She was born in Washington D.C. the youngest of five children in a Catholic family where her father worked as a police officer.

After graduating in 1973 with a B.A. in English Literature from Catholic University in Washington, DC she began working as a secretary at the Washington Star, and was later promoted to reporter. In 1981 when the newspaper went out of business she took a job at Time magazine. After two years there she left and began working at The New York Times initially as a metropolitan reporter.

In 1995 she took the place of Anna Quindlen who went to work at Newsweek, and both sometimes write on feminist issues. She is generally considered a liberal and an opponent of President George W. Bush, although she has also been critical of Bill Clinton. Her columns often display a marked irreverence (criticized as a lack of seriousness), for example referring to Donald Rumsfeld as "Rummy". An arch-nemesis to conservatives, her work has been described (http://www.nationalreview.com/goldberg/goldberg200411081212.asp) as "hit(ting) your desk like a bucket of vomit with some Body Shop potpourri sprinkled across the surface". Nonetheless, she seems quite close to former NY Times opinion writer, and conservative icon, William Safire.

Dowd's critics, especially James Taranto, have often accused her of editing quotes and adding ellipses so as to change the quotes' intended meanings; the word dowdify has been coined to describe this habit.
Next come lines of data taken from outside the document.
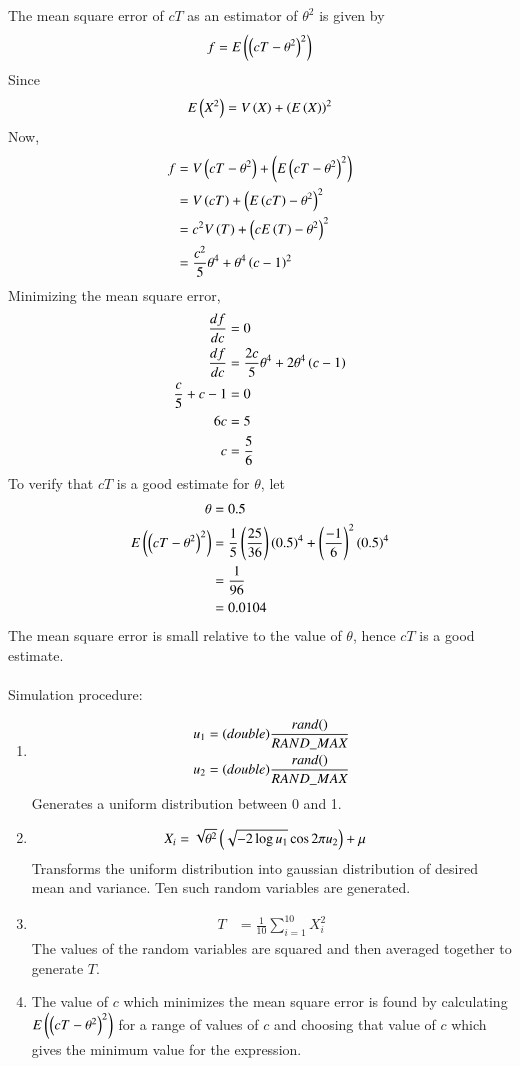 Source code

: \documentclass[journal,12pt,onecolumn]{IEEEtran}
\theoremstyle{remark}
\begin{document}
The mean square error of $cT$ as an estimator of $\theta^2$ is given by
\begin{align}
	f = E\left(\left(cT - \theta^2\right)^2\right)
\end{align}
Since
\begin{align}
	E\left(X^2\right) = V\left(X\right) + \left(E\left(X\right)\right)^2
\end{align}
Now,
\begin{align}
	f &= V\left(cT - \theta^2\right) + \left(E\left(cT - \theta^2\right)^2\right)\\
	&= V\left(cT\right) + \left(E\left(cT\right) - \theta^2\right)^2\\
	&= c^2V\left(T\right) + \left(cE\left(T\right) - \theta^2\right)^2\\
	&= \frac{c^2}{5}\theta^4 + \theta^4\left(c-1\right)^2
\end{align}
Minimizing the mean square error,
\begin{align}
	\frac{df}{dc} &= 0\\
	\frac{df}{dc} &= \frac{2c}{5}\theta^4 + 2\theta^4\left(c-1\right)\\
	\frac{c}{5} + c - 1 &= 0\\
	6c &= 5\\
	c &= \frac{5}{6}
\end{align}
To verify that $cT$ is a good estimate for $\theta$, let
\begin{align}
	\theta &= 0.5\\
	E\left(\left(cT - \theta^2\right)^2\right) &= \frac{1}{5}\left(\frac{25}{36}\right)\left(0.5\right)^4 + \left(\frac{-1}{6}\right)^2\left(0.5\right)^4\\
	&= \frac{1}{96}\\
	&= 0.0104
\end{align}
The mean square error is small relative to the value of $\theta$, hence $cT$ is a good estimate.
\\
\\
Simulation procedure:
\begin{enumerate}[label = (\roman*)]
	\item \begin{align}
	u_1 &= (double) \frac{rand()}{RAND\_MAX} \vspace{2pt} \\
	u_2 &= (double) \frac{rand()}{RAND\_MAX}
	\end{align}
	Generates a uniform distribution between 0 and 1.
	\item \begin{align}
	 X_i &= \sqrt{\theta^2}\left(\sqrt{-2\log{u_1}} \cos{2\pi u_2}\right) + \mu
	 \end{align}
	 Transforms the uniform distribution into gaussian distribution of desired mean and variance. Ten such random variables are generated.
	\item \begin{align}
	T &= \frac{1}{10}\sum^{10}_{i=1}{X_i^2}
	\end{align} 
	The values of the random variables are squared and then averaged together to generate $T$.
	\item The value of $c$ which minimizes the mean square error is found by calculating $E\left(\left(cT - \theta^2\right)^2\right)$ for a range of values of $c$ and choosing that value of $c$ which gives the minimum value for the expression.
\end{enumerate}
\end{document}
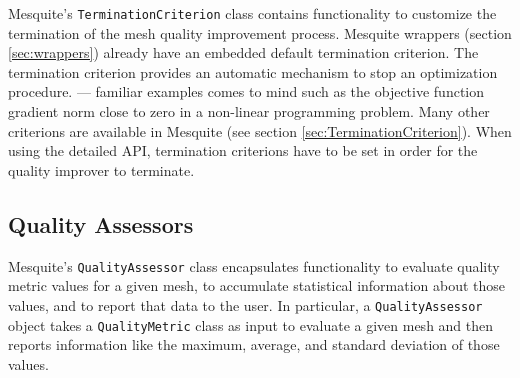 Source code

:Mesquite's \texttt{TerminationCriterion} class contains functionality
to customize the termination of the mesh quality improvement process. 
Mesquite wrappers (section \ref{sec:wrappers}) already have an embedded default termination
criterion. The termination criterion provides an automatic mechanism to stop an optimization
procedure. --- familiar examples  comes to mind such as the objective function gradient norm close
to zero in a non-linear programming problem. Many other criterions are available in Mesquite (see
section \ref{sec:TerminationCriterion}). When using the detailed API, termination criterions have to
be set in order for the quality improver to terminate. 
 

\subsection{Quality Assessors}

Mesquite's \texttt{QualityAssessor} class encapsulates functionality to
evaluate quality metric values for a given mesh, to accumulate
statistical information about those values, and to report that data to
the user.  In particular, a \texttt{QualityAssessor} object takes a
{\tt QualityMetric} class as input to evaluate a given mesh and then
reports information like the maximum, average, and standard deviation
of those values.


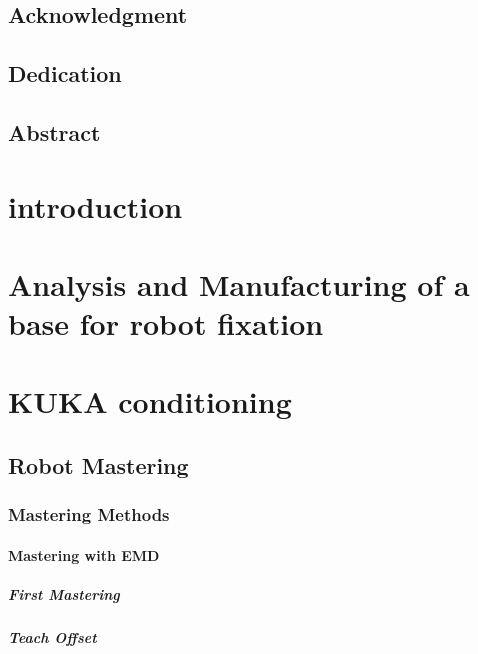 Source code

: \documentclass{book}
\begin{document}
   \tableofcontents
   \newpage
   \section{Acknowledgment}
   \newpage
   \section{Dedication}
   \newpage
   \section{Abstract}
   
   \listoffigures
   \listoftables
   

   

	\chapter{introduction}
	
	\chapter{Analysis and Manufacturing of a base for robot fixation}
	\section{}
	
	
	
	\chapter{KUKA conditioning}
		\section{Robot Mastering}
			\subsection{Mastering Methods}
			\subsubsection{Mastering with EMD}
				\paragraph{First Mastering}
				\paragraph{Teach Offset}
\end{document}
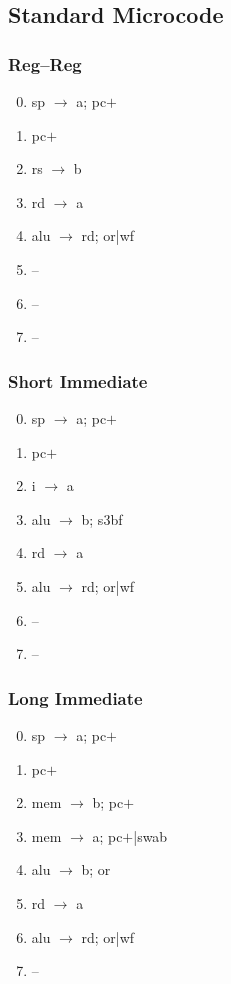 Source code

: \documentclass[11pt]{book}
\begin{document}
\subsection*{Standard Microcode}
\begin{multicols}{3}\ttfamily\selectfont\small
  \subsubsection*{Reg--Reg}
  \begin{enumerate}\setcounter{enumi}{-1}
  \item sp \(\rightarrow\) a; pc\(+\)
  \item pc\(+\)
  \item rs \(\rightarrow\) b
  \item rd \(\rightarrow\) a
  \item alu \(\rightarrow\) rd; or|wf
  \item --
  \item --
  \item --
  \end{enumerate}
  \columnbreak
  \subsubsection*{Short Immediate}
  \begin{enumerate}\setcounter{enumi}{-1}
  \item sp \(\rightarrow\) a; pc\(+\)
  \item pc\(+\)
  \item i \(\rightarrow\) a
  \item alu \(\rightarrow\) b; s3bf
  \item rd \(\rightarrow\) a
  \item alu \(\rightarrow\) rd; or|wf
  \item --
  \item --
  \end{enumerate}
  \columnbreak
  \subsubsection*{Long Immediate}
  \begin{enumerate}\setcounter{enumi}{-1}
  \item sp \(\rightarrow\) a; pc\(+\)
  \item pc\(+\)
  \item mem \(\rightarrow\) b; pc\(+\)
  \item mem \(\rightarrow\) a; pc\(+\)|swab
  \item alu \(\rightarrow\) b; or
  \item rd \(\rightarrow\) a
  \item alu \(\rightarrow\) rd; or|wf
  \item --
  \end{enumerate}
\end{multicols}
\end{document}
The word has become common parlance among journalists and bloggers, regardless of political persuasion, to describe any wilful misinterpretation of a quote. Conservative pundit Isaiah Z. Sterrett has compared her to Norma Desmond.

Dowd is the author of the 2004 book Bushworld: Enter at Your Own Risk.

Dowd has recently criticized the ascension of Benedict XVI to the papacy, citing his opposition to legalized abortion and his other conservative policies.